[Data items]
= = = = =

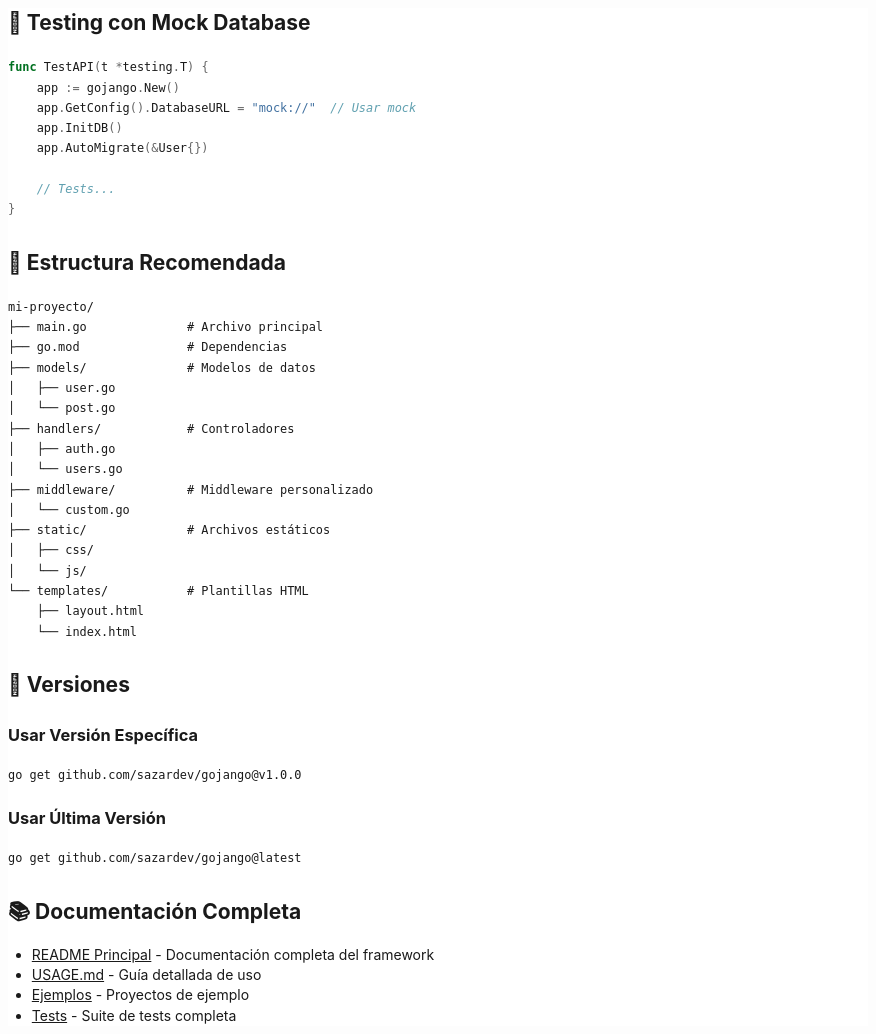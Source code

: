 ## 🧪 Testing con Mock Database

```go
func TestAPI(t *testing.T) {
    app := gojango.New()
    app.GetConfig().DatabaseURL = "mock://"  // Usar mock
    app.InitDB()
    app.AutoMigrate(&User{})
    
    // Tests...
}
```

## 📁 Estructura Recomendada

```
mi-proyecto/
├── main.go              # Archivo principal
├── go.mod               # Dependencias
├── models/              # Modelos de datos
│   ├── user.go
│   └── post.go
├── handlers/            # Controladores
│   ├── auth.go
│   └── users.go
├── middleware/          # Middleware personalizado
│   └── custom.go
├── static/              # Archivos estáticos
│   ├── css/
│   └── js/
└── templates/           # Plantillas HTML
    ├── layout.html
    └── index.html
```

## 🔀 Versiones

### Usar Versión Específica
```bash
go get github.com/sazardev/gojango@v1.0.0
```

### Usar Última Versión
```bash
go get github.com/sazardev/gojango@latest
```

## 📚 Documentación Completa

- [README Principal](README.md) - Documentación completa del framework
- [USAGE.md](USAGE.md) - Guía detallada de uso
- [Ejemplos](examples/) - Proyectos de ejemplo
- [Tests](test/) - Suite de tests completa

= = = = =

Work order -> The lines in the records above that include the word "Documentación" must be copied out.

Written response ->
## 📚 Documentación Completa
- [README Principal](README.md) - Documentación completa del framework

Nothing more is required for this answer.